手嶌葵、初のライブ音源で総括する15年間の歩み 繊細さと強さが美しく共存したもう1つのベストアルバムに

手嶌葵、初のライブ盤で総括する15年

 手嶌葵のキャリア初となるライブアルバム『LIVE 2022 “Simple is best”』が2月22日にリリースされた。
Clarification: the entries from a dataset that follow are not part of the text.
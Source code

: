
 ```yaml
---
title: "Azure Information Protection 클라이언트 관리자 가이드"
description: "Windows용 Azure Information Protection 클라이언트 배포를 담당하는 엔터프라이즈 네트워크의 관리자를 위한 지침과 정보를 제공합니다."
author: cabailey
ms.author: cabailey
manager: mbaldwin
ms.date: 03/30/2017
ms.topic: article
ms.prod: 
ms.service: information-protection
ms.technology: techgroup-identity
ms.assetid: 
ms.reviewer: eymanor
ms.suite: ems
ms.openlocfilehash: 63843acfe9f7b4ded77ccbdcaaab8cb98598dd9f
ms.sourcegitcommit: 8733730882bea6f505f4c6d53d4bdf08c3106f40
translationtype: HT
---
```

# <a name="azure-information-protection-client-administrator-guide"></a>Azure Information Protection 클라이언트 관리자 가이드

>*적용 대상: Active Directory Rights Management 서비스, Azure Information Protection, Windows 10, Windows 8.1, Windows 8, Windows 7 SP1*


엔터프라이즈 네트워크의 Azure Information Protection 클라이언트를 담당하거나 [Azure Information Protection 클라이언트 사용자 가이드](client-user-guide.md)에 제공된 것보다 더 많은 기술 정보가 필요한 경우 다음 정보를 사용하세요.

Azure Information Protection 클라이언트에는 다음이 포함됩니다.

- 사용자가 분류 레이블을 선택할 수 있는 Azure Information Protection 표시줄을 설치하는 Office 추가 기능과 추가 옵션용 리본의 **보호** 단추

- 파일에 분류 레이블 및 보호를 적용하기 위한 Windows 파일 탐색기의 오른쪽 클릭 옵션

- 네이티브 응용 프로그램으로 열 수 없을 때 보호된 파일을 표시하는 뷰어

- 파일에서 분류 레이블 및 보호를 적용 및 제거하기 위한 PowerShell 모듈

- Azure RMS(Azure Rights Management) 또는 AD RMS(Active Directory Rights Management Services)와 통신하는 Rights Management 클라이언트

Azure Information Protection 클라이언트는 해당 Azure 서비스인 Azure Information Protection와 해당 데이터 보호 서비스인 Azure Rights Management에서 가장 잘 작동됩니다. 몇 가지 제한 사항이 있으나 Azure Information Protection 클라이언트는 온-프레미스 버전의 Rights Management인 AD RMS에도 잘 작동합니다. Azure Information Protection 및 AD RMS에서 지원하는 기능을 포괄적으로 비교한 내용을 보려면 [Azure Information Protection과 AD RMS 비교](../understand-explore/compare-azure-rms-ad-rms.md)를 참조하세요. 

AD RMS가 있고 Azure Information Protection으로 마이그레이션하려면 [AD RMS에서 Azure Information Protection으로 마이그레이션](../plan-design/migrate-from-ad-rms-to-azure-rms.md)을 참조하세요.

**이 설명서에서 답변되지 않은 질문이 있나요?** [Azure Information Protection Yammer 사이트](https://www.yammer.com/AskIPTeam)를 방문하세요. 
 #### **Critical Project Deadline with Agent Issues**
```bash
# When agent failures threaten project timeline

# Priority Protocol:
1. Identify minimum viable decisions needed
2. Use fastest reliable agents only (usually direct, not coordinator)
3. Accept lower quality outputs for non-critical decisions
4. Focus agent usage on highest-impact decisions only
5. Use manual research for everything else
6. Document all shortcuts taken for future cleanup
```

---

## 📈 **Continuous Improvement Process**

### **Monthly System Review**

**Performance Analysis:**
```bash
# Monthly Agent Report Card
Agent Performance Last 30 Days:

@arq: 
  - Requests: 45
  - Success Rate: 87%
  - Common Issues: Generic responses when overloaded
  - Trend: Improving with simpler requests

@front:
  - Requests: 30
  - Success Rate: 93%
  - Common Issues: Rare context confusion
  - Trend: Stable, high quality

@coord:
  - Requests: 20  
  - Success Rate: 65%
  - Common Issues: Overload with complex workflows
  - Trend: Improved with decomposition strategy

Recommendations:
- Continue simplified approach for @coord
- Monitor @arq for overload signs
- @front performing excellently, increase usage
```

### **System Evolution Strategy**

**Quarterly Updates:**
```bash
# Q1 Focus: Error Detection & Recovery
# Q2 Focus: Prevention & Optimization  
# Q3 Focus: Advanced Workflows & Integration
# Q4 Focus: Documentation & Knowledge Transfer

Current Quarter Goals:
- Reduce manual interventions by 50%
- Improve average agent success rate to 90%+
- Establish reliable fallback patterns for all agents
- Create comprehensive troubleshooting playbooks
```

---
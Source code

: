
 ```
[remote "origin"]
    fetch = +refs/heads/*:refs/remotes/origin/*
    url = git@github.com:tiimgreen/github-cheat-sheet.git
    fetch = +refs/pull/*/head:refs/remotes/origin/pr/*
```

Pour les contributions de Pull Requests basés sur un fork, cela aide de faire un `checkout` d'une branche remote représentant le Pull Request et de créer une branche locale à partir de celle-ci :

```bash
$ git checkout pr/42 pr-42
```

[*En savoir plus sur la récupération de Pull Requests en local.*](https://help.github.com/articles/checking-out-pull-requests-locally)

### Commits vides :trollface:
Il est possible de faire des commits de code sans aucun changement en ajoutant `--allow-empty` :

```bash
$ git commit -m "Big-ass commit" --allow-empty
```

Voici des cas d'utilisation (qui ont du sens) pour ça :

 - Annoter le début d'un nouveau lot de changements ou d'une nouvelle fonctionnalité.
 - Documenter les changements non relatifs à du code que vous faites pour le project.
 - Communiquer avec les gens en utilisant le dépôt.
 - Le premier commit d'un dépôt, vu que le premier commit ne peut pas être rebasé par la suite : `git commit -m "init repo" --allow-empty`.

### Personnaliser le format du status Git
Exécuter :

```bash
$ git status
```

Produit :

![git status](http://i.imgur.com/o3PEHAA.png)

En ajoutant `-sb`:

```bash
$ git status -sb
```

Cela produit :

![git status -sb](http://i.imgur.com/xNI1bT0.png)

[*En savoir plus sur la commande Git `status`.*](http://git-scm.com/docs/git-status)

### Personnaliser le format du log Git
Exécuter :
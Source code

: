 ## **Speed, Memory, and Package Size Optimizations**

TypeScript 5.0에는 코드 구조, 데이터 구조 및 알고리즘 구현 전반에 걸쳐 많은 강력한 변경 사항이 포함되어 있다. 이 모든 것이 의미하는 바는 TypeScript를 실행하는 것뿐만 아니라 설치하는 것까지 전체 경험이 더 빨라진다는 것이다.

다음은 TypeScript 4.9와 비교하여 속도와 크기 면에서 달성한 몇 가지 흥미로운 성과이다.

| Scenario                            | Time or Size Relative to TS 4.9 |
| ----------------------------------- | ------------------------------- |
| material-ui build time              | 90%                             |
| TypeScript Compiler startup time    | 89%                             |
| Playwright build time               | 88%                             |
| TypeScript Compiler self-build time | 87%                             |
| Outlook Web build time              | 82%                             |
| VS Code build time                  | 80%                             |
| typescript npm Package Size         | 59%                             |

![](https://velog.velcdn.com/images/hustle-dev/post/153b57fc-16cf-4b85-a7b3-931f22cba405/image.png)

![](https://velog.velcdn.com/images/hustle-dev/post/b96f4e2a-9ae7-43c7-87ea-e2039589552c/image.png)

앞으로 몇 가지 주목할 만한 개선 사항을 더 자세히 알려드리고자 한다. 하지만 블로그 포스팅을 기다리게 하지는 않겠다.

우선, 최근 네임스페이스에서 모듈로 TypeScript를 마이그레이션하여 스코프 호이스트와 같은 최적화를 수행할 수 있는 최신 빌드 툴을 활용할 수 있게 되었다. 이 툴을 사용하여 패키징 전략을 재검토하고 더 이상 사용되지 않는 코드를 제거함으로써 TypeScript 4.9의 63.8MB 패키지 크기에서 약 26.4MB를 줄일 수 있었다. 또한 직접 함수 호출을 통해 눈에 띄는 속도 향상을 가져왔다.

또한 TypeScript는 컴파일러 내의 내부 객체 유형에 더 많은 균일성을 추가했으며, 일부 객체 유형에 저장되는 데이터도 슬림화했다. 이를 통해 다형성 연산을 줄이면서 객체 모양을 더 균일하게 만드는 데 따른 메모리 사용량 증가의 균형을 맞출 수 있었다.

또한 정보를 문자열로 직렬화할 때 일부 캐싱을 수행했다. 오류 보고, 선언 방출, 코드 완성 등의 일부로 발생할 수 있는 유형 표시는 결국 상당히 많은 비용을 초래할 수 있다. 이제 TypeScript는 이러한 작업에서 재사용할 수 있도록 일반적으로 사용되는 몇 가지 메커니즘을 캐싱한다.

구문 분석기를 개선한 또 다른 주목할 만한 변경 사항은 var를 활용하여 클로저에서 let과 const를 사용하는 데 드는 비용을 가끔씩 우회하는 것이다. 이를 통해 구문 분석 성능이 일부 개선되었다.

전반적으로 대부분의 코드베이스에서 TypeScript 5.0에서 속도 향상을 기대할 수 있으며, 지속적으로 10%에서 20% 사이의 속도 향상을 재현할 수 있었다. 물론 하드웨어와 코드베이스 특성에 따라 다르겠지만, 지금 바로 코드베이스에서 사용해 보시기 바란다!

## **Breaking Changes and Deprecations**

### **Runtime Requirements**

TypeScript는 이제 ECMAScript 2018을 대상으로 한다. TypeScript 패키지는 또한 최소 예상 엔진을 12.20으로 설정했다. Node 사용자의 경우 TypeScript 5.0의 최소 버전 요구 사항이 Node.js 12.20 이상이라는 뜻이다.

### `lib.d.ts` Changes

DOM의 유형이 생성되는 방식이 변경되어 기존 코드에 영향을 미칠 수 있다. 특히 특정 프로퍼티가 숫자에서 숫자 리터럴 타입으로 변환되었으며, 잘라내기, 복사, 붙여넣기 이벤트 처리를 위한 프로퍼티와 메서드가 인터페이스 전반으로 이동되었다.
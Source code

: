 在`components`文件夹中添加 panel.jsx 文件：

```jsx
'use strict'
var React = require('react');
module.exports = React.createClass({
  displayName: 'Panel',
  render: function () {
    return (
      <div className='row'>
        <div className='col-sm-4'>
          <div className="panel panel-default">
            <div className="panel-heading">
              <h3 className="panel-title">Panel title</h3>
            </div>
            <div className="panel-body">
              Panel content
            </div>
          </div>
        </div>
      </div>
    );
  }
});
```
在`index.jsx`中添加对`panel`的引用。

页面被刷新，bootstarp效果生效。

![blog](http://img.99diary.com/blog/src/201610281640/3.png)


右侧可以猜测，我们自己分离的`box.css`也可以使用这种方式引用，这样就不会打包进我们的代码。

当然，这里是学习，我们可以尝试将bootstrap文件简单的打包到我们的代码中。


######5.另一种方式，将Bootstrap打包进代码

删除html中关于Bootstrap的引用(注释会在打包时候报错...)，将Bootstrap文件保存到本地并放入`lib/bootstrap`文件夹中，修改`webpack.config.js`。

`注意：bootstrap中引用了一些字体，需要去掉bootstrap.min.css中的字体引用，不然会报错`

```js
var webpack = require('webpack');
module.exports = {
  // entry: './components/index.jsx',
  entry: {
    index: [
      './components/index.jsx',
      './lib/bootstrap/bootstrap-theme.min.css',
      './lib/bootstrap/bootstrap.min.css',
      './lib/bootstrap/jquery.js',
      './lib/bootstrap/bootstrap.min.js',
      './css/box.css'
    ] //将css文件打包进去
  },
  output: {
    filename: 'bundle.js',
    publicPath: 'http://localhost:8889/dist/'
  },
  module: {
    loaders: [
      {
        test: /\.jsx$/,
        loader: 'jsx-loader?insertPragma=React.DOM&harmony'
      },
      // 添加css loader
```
 タイトルが示す通り本作は、2021年にデビュー15周年を迎えた彼女が同年リリースしたベストアルバム『Simple is best』を携え、その翌年まで1年にわたって開催したツアーの特別公演の模様を収録したもの。2枚組仕様で、Disc 1は2022年6月4日に東京オペラシティ コンサートホールで行われたピアノ&弦楽四重奏、Disc 2は1月14日に同会場で行われたピアノ、ギター、ベース、バイオリン、サックス、パーカッションという異なる編成のライブを収録している。

 なお、ミックスとマスタリングのエンジニアを務めているのは、マドンナやジャネット・ジャクソン、初期の宇多田ヒカル作品などを手掛け、グラミー賞受賞経験もあるGOH HOTODA。東京オペラシティという特別な空間に響き渡る、オーガニックな楽曲のアンサンブルや手嶌の歌声のアーティキュレーション、客席のリアクションなどを臨場感たっぷりに再現している。

 ベストアルバムを携えてのツアーということもあり、デビュー曲「テルーの唄」(2006年)はもちろん、「さよならの夏 〜コクリコ坂から〜」(2011年)や「明日への手紙」(2016年)、「ただいま」(2021年)などのシングル曲や、「瑠璃色の地球」(松田聖子のカバー/3度にわたって異なるCMで歌唱)、「風の谷のナウシカ」(安田成美のカバー/『Simple is best』収録)といったカバー曲まで満遍なく網羅。しかもDisc 1とDisc 2で楽曲がかぶらないよう配慮されており、それぞれ10曲ずつ、合計20の代表曲を堪能できる“もう一つのベストアルバム”的な内容にパッケージされているのも特徴だ。

 2008年にリリースされた3rdシングル曲「虹」で幕を開けるDisc 1は、前述したようにピアノ&弦楽四重奏というクラシカルな編成でアレンジされた楽曲が並ぶ。ピアノの伴奏に導かれ、手嶌の歌が流れ出すとその倍音をたっぷりと含んだ声質や、フレーズの一部のようにアンサンブルに溶け込むブレスが驚くほどクリアに再現されている。やがてゆっくりと滑り出すチェロのフレーズが、天から降り注ぐようなバイオリンとともに美しいメロディを引き立てると、「ここではないどこか」へと連れ出されるような感覚に誘われた。

 坂本龍一の「Merry Christmas Mr.Lawrence」を彷彿とさせるピアノのイントロから始まるのは、ヘンリー・マンシーニ作曲による名曲「Moon River」(映画『ティファニーで朝食を』劇中歌)。その珠玉のメロディを、1音ずつ確かめるように歌う手嶌のボーカルが胸を打つ。かと思えば「朝ごはんの歌」(2011年『コクリコ坂から歌集』収録)では、ほのぼのとした可愛らしいメロディを、リズミカルなピアノのバッキングに合わせて楽しそうに歌い、客席からは自然発生的なハンドクラップが鳴り響いた。

 『天国と地獄 〜サイコな2人〜』(TBS系)の主題歌となった7thシングル 「ただいま」をドラマティックに、大貫妙子が楽曲提供したボサノヴァ調の「ちょっとしたもの」(2014年『Ren'dez-vous』収録)をコケティッシュに歌うなど、楽曲ごとに表情を変えていく手嶌のボーカルも、音数を絞り込んだこの編成だからこそより近くに感じられるのが嬉しい。岡崎体育が提供したノスタルジックかつ幻想的なバラード曲「星明かりのトロイメライ」を経て、ドラマ『いつかこの恋を思い出してきっと泣いてしまう』(フジテレビ系)の主題歌であり、彼女の代表曲の一つ「明日への手紙」でDisc 1は幕を閉じる。